Upcoming Event: Oden Institute Seminar
Jan Fuhg, Assistant Professor, Aerospace Engineering and Engineering Mechanics, UT Austin
3:30 – 5PM
Tuesday Dec 3, 2024
POB 6.304 and Zoom
Data-driven constitutive modeling with neural networks has received increased interest in recent years due to its ability to easily incorporate physical and mechanistic constraints and to overcome the challenging and time-consuming task of formulating phenomenological constitutive laws that can accurately capture the observed material response. However, even though neural network-based constitutive laws have been shown to generalize proficiently, the generated representations are not easily interpretable due to their high number of trainable parameters. Sparse regression approaches exist that allow for obtaining interpretable expressions, but the user is tasked with creating a library of model forms which by construction limits their expressiveness to the functional forms provided in the libraries. We propose to train regularized physics-augmented neural network-based constitutive models utilizing a smoothed version of L^0-regularization. This maintains the trustworthiness inherited by the physical constraints but also enables interpretability which has not been possible thus far on any type of machine learning-based constitutive model where model forms were not assumed a priori but were actually discovered. We aim to set a new paradigm for interpretable machine learning models in the broad area of solid mechanics where low and limited data is available along with prior knowledge of physical constraints that the learned maps need to obey.

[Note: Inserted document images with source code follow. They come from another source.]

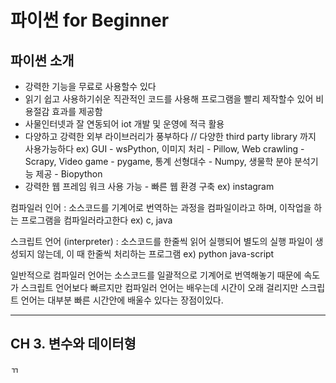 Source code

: # 파이썬 for Beginner

## 파이썬 소개

* 강력한 기능을 무료로 사용할수 있다
* 읽기 쉽고 사용하기쉬운 직관적인 코드를 사용해 프로그램을 빨리 제작할수 있어 비용절감 효과를 제공함
* 사물인터넷과 잘 연동되어 iot 개발 및 운영에 적극 활용
* 다양하고 강력한 외부 라이브러리가 풍부하다 // 다양한 third party library 까지 사용가능하다 ex) GUI - wsPython, 이미지 처리 - Pillow, Web crawling - Scrapy, Video game - pygame, 통계 선형대수 - Numpy, 생물학 분야 분석기능 제공 - Biopython
* 강력한 웹 프레임 워크 사용 가능 - 빠른 웹 환경 구축 ex) instagram

컴파일러 인어 : 소스코드를 기계어로 번역하는 과정을 컴파일이라고 하며, 이작업을 하는 프로그램을 컴파일러라고한다 ex) c, java

스크립트 언어 (interpreter) : 소스코드를 한줄씩 읽어 실행되어 별도의 실행 파일이 생성되지 않는데, 이 때 한줄씩 처리하는 프로그램 ex) python java-script

일반적으로 컴파일러 언어는 소스코드를 일괄적으로 기계어로 번역해놓기 때문에 속도가 스크립트 언어보다 빠르지만 컴파일러 언어는 배우는데 시간이 오래 걸리지만 스크립트 언어는 대부분 빠른 시간안에 배울수 있다는 장점이있다. 

---

## CH 3. 변수와 데이터형

ㄲ

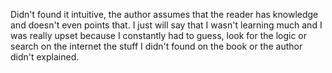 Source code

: Didn't found it intuitive, the author assumes that the reader has knowledge and doesn't even points that.
I just will say that I wasn't learning much and I was really upset because I constantly had to guess, look for the logic or search on the internet the stuff I didn't found on the book or the author didn't explained.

Jan Fuhg joined the Department of Aerospace Engineering and Engineering Mechanics in the spring semester of 2024. Before that, he received his Ph.D. in Mechanical Engineering at Cornell University in 2023 and a B.Sc. and M.Sc. in Computational Engineering at the University of Hannover, Germany. Fuhg's research focuses on the development of methods for data-driven computational science and scientific machine learning. He currently works on theoretical and computational tools for modeling and forecasting the mechanics of materials across different length and time scales. Additionally, he is interested in reliability analysis, uncertainty quantification, and the design of experiments.